EXERCISE DIRECTIONS: Copy the line with "schedules job execution" and all lines following it through the last line of the entries, exactly as written.

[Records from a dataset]
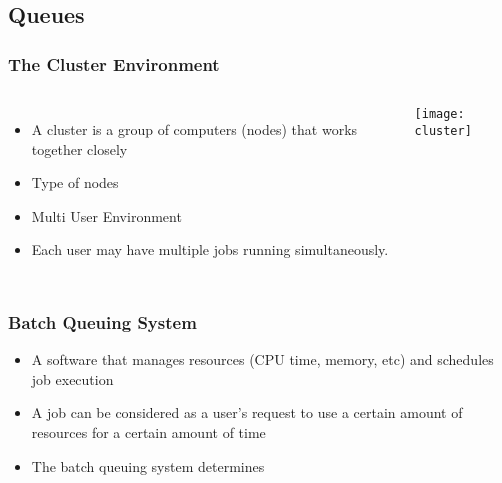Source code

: \documentclass[slidestop,mathserif,compress,xcolor=svgnames,table]{beamer}
\newcommand*\vardiamond{\textcolor{tigerspurple}{%
  \ensuremath{\blacklozenge}}}
\newenvironment{bblock}[0]
{
\begin{beamerboxesrounded}[upper=uppercol1,lower=lowercol1,shadow=true]}
{\end{beamerboxesrounded}}
\begin{document}
\subsection{Queues}
\begin{frame}
\frametitle{\small The Cluster Environment}
\begin{columns}
\column{4cm}
\begin{itemize}
\item A cluster is a group of computers (nodes) that works together closely
\item Type of nodes
\item Multi User Environment
\item Each user may have multiple jobs running simultaneously.
\end{itemize}
\column{7cm}
\begin{center}
\texttt{[image: cluster]}
\end{center}
\end{columns}
\end{frame}

\begin{frame}
\frametitle{\small Batch Queuing System}
\begin{bblock}{}
\begin{itemize}
\item A software that manages resources (CPU time, memory, etc) and schedules job execution
\item A job can be considered as a user's request to use a certain amount of resources for a certain amount of time
\item The batch queuing system determines
\end{itemize}
\end{bblock}
\end{frame}
\end{document}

SOLUTION TO THIS TASK:
\item A software that manages resources (CPU time, memory, etc) and schedules job execution
\item A job can be considered as a user's request to use a certain amount of resources for a certain amount of time
\item The batch queuing system determines
\end{itemize}
\end{bblock}
\end{frame}
\end{document}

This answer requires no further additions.